Lei abbozzò un sorriso tra le lacrime che ormai le scendevano impietose lungo le guance, un sottile e accennato sorriso che non arrivava agli occhi; data la sua giovane età, non aveva mai meditato sul serio riguardo all'esistenza di una vita dopo la morte, ma, del resto, non poteva escluderla, anzi: la sua situazione cominciava a indurla a credere, persino a sperare che fosse possibile. Daven insistette, come se anche lui avesse bisogno di sognare un mondo in cui potessero essere felici insieme.
"Sì, pensaci! Una vita in cui ci incontreremo di nuovo, liberi da obblighi, responsabilità o maledizioni e ci innamoreremo, ci fidanzeremo, ci sposeremo e saremo immensamente felici e contenti. Oh, e prima ti corteggerò per bene, ovviamente!"
"Ci conto!"
"Un'altra vita in cui avremo dei figli che erediteranno i tuoi magnifici occhi."
Lucynda scosse la testa: se proprio poteva sognare, voleva sognare in grande e immaginare un mondo in cui tutto fosse assolutamente perfetto.

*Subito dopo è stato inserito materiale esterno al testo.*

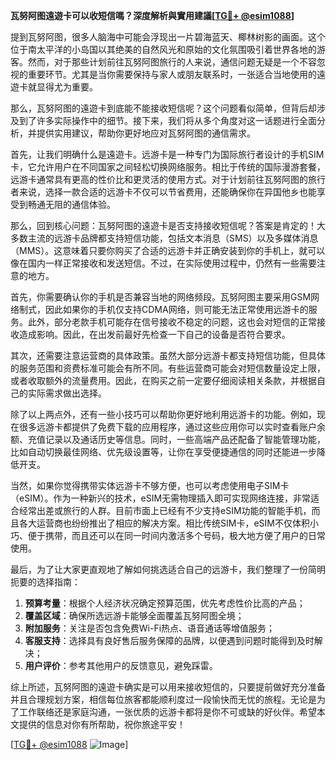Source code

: **瓦努阿图遠遊卡可以收短信嗎？深度解析與實用建議[[TG💪+ @esim1088](https://t.me/s/esim1088)]**

提到瓦努阿图，很多人脑海中可能会浮现出一片碧海蓝天、椰林树影的画面。这个位于南太平洋的小岛国以其绝美的自然风光和原始的文化氛围吸引着世界各地的游客。然而，对于那些计划前往瓦努阿图旅行的人来说，通信问题无疑是一个不容忽视的重要环节。尤其是当你需要保持与家人或朋友联系时，一张适合当地使用的遠遊卡就显得尤为重要。

那么，瓦努阿图的遠遊卡到底能不能接收短信呢？这个问题看似简单，但背后却涉及到了许多实际操作中的细节。接下来，我们将从多个角度对这一话题进行全面分析，并提供实用建议，帮助你更好地应对瓦努阿图的通信需求。

首先，让我们明确什么是遠遊卡。远游卡是一种专门为国际旅行者设计的手机SIM卡，它允许用户在不同国家之间轻松切换网络服务。相比于传统的国际漫游套餐，远游卡通常具有更高的性价比和更灵活的使用方式。对于计划前往瓦努阿图的旅行者来说，选择一款合适的远游卡不仅可以节省费用，还能确保你在异国他乡也能享受到畅通无阻的通信体验。

那么，回到核心问题：瓦努阿图的遠遊卡是否支持接收短信呢？答案是肯定的！大多数主流的远游卡品牌都支持短信功能，包括文本消息（SMS）以及多媒体消息（MMS）。这意味着只要你购买了合适的远游卡并正确安装到你的手机上，就可以像在国内一样正常接收和发送短信。不过，在实际使用过程中，仍然有一些需要注意的地方。

首先，你需要确认你的手机是否兼容当地的网络频段。瓦努阿图主要采用GSM网络制式，因此如果你的手机仅支持CDMA网络，则可能无法正常使用远游卡的服务。此外，部分老款手机可能存在信号接收不稳定的问题，这也会对短信的正常接收造成影响。因此，在出发前最好先检查一下自己的设备是否符合要求。

其次，还需要注意运营商的具体政策。虽然大部分远游卡都支持短信功能，但具体的服务范围和资费标准可能会有所不同。有些运营商可能会对短信数量设定上限，或者收取额外的流量费用。因此，在购买之前一定要仔细阅读相关条款，并根据自己的实际需求做出选择。

除了以上两点外，还有一些小技巧可以帮助你更好地利用远游卡的功能。例如，现在很多远游卡都提供了免费下载的应用程序，通过这些应用你可以实时查看账户余额、充值记录以及通话历史等信息。同时，一些高端产品还配备了智能管理功能，比如自动切换最佳网络、优先级设置等，让你在享受便捷通信的同时还能进一步降低开支。

当然，如果你觉得携带实体远游卡不够方便，也可以考虑使用电子SIM卡（eSIM）。作为一种新兴的技术，eSIM无需物理插入即可实现网络连接，非常适合经常出差或旅行的人群。目前市面上已经有不少支持eSIM功能的智能手机，而且各大运营商也纷纷推出了相应的解决方案。相比传统SIM卡，eSIM不仅体积小巧、便于携带，而且还可以在同一时间内激活多个号码，极大地方便了用户的日常使用。

最后，为了让大家更直观地了解如何挑选适合自己的远游卡，我们整理了一份简明扼要的选择指南：

1. **预算考量**：根据个人经济状况确定预算范围，优先考虑性价比高的产品；
2. **覆盖区域**：确保所选远游卡能够全面覆盖瓦努阿图全境；
3. **附加服务**：关注是否包含免费Wi-Fi热点、语音通话等增值服务；
4. **客服支持**：选择具有良好售后服务保障的品牌，以便遇到问题时能得到及时解决；
5. **用户评价**：参考其他用户的反馈意见，避免踩雷。

综上所述，瓦努阿图的遠遊卡确实是可以用来接收短信的，只要提前做好充分准备并且合理规划方案，相信每位旅客都能顺利度过一段愉快而无忧的旅程。无论是为了工作联络还是家庭沟通，一张优质的远游卡都将是你不可或缺的好伙伴。希望本文提供的信息对你有所帮助，祝你旅途平安！

[[TG💪+ @esim1088](https://t.me/s/esim1088) ![Image](https://i.postimg.cc/4NQfJmqS/Snipaste-2025-05-13-00-14-12.png)]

"Oh, no, no, i tuoi occhi, vorrai dire!"
"Uno con i tuoi e una con i miei, allora!"
"D'accordo!"
Oh sì, un mondo in cui non si sarebbero più separati fino al termine della loro esistenza, un mondo in cui lei avrebbe stretto la sua mano davanti a tutti senza mai lasciarla andare; era solo una fantasia poco consolatoria, una speranza alquanto irrazionale, ma era molto meglio concludere il loro dialogo segreto cercando di sorridere piuttosto che piangere. Daven le porse una bottiglietta di vetro colorata, prendendone un'altra per sé.

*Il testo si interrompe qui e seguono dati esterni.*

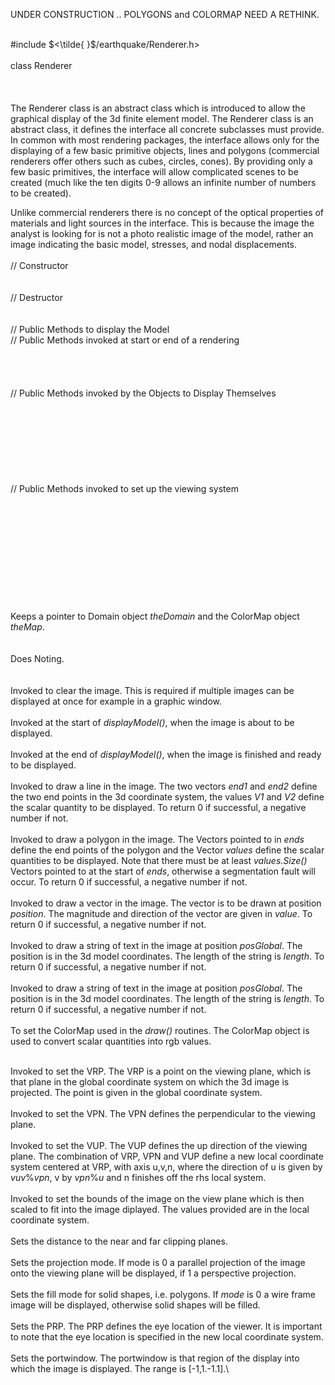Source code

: UNDER CONSTRUCTION .. POLYGONS and COLORMAP NEED A RETHINK.

\
\#include $<\tilde{ }$/earthquake/Renderer.h$>$\
\
class Renderer\
\
\
\
The Renderer class is an abstract class which is introduced to allow the
graphical display of the 3d finite element model. The Renderer class is
an abstract class, it defines the interface all concrete subclasses must
provide. In common with most rendering packages, the interface allows
only for the displaying of a few basic primitive objects, lines and
polygons (commercial renderers offer others such as cubes, circles,
cones). By providing only a few basic primitives, the interface will
allow complicated scenes to be created (much like the ten digits 0-9
allows an infinite number of numbers to be created).

Unlike commercial renderers there is no concept of the optical
properties of materials and light sources in the interface. This is
because the image the analyst is looking for is not a photo realistic
image of the model, rather an image indicating the basic model,
stresses, and nodal displacements.\
\
// Constructor\
\
\
// Destructor\
\
\
// Public Methods to display the Model\
// Public Methods invoked at start or end of a rendering\
\
\
\
\
// Public Methods invoked by the Objects to Display Themselves\
\
\
\
\
\
\
\
\
// Public Methods invoked to set up the viewing system\
\
\
\
\
\
\
\
\
\
\
\
Keeps a pointer to Domain object *theDomain* and the ColorMap object
*theMap*.\
\
\
Does Noting.\
\
\
Invoked to clear the image. This is required if multiple images can be
displayed at once for example in a graphic window.\
\
Invoked at the start of *displayModel()*, when the image is about to be
displayed.\
\
Invoked at the end of *displayModel()*, when the image is finished and
ready to be displayed.\
\
Invoked to draw a line in the image. The two vectors *end1* and *end2*
define the two end points in the 3d coordinate system, the values *V1*
and *V2* define the scalar quantity to be displayed. To return $0$ if
successful, a negative number if not.\
\
Invoked to draw a polygon in the image. The Vectors pointed to in *ends*
define the end points of the polygon and the Vector *values* define the
scalar quantities to be displayed. Note that there must be at least
*values.Size()* Vectors pointed to at the start of *ends*, otherwise a
segmentation fault will occur. To return $0$ if successful, a negative
number if not.\
\
Invoked to draw a vector in the image. The vector is to be drawn at
position *position*. The magnitude and direction of the vector are given
in *value*. To return $0$ if successful, a negative number if not.\
\
Invoked to draw a string of text in the image at position *posGlobal*.
The position is in the 3d model coordinates. The length of the string is
*length*. To return $0$ if successful, a negative number if not.\
\
Invoked to draw a string of text in the image at position *posGlobal*.
The position is in the 3d model coordinates. The length of the string is
*length*. To return $0$ if successful, a negative number if not.\
\
To set the ColorMap used in the *draw()* routines. The ColorMap object
is used to convert scalar quantities into rgb values.

\
Invoked to set the VRP. The VRP is a point on the viewing plane, which
is that plane in the global coordinate system on which the 3d image is
projected. The point is given in the global coordinate system.\
\
Invoked to set the VPN. The VPN defines the perpendicular to the viewing
plane.\
\
Invoked to set the VUP. The VUP defines the up direction of the viewing
plane. The combination of VRP, VPN and VUP define a new local coordinate
system centered at VRP, with axis u,v,n, where the direction of u is
given by $vuv \% vpn$, v by $vpn \% u$ and n finishes off the rhs local
system.\
\
Invoked to set the bounds of the image on the view plane which is then
scaled to fit into the image diplayed. The values provided are in the
local coordinate system.\
\
Sets the distance to the near and far clipping planes.\
\
Sets the projection mode. If mode is $0$ a parallel projection of the
image onto the viewing plane will be displayed, if $1$ a perspective
projection.\
\
Sets the fill mode for solid shapes, i.e. polygons. If *mode* is $0$ a
wire frame image will be displayed, otherwise solid shapes will be
filled.\
\
Sets the PRP. The PRP defines the eye location of the viewer. It is
important to note that the eye location is specified in the new local
coordinate system.\
\
Sets the portwindow. The portwindow is that region of the display into
which the image is displayed. The range is \[-1,1.-1.1\].\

"Temo di essermi scordato i bicchieri, dovrai bere direttamente dalla bottiglia, mi spiace."
"Oh, non è un problema, possiamo brindare lo stesso."
Lucynda, dopo essersi asciugata le lacrime con il dorso di una mano, aprì la sua bottiglietta rossa e se la portò sotto il naso, avvertendo un intenso profumo di fragole, mentre Daven ne sollevava una blu e leggermente più grande.
"Tisana ai frutti di bosco per te, invece per me al ginepro e alloro. Può andare?"
"Oh, sì, sembra deliziosa."
Fecero cozzare le bottiglie l'una contro l'altra, fissandosi turbati per alcuni istanti senza scambiarsi una parola, come se ognuno volesse imprimersi nella mente quel momento irripetibile, a suggello della promessa bizzarra che si erano fatti. Dopo di che, spiluccarono qualcosa - giusto il necessario per affrontare il viaggio di ritorno - parlando del più e del meno come se nulla fosse accaduto, come se fossero soltanto due amici che si prendevano una piacevole pausa durante una camminata.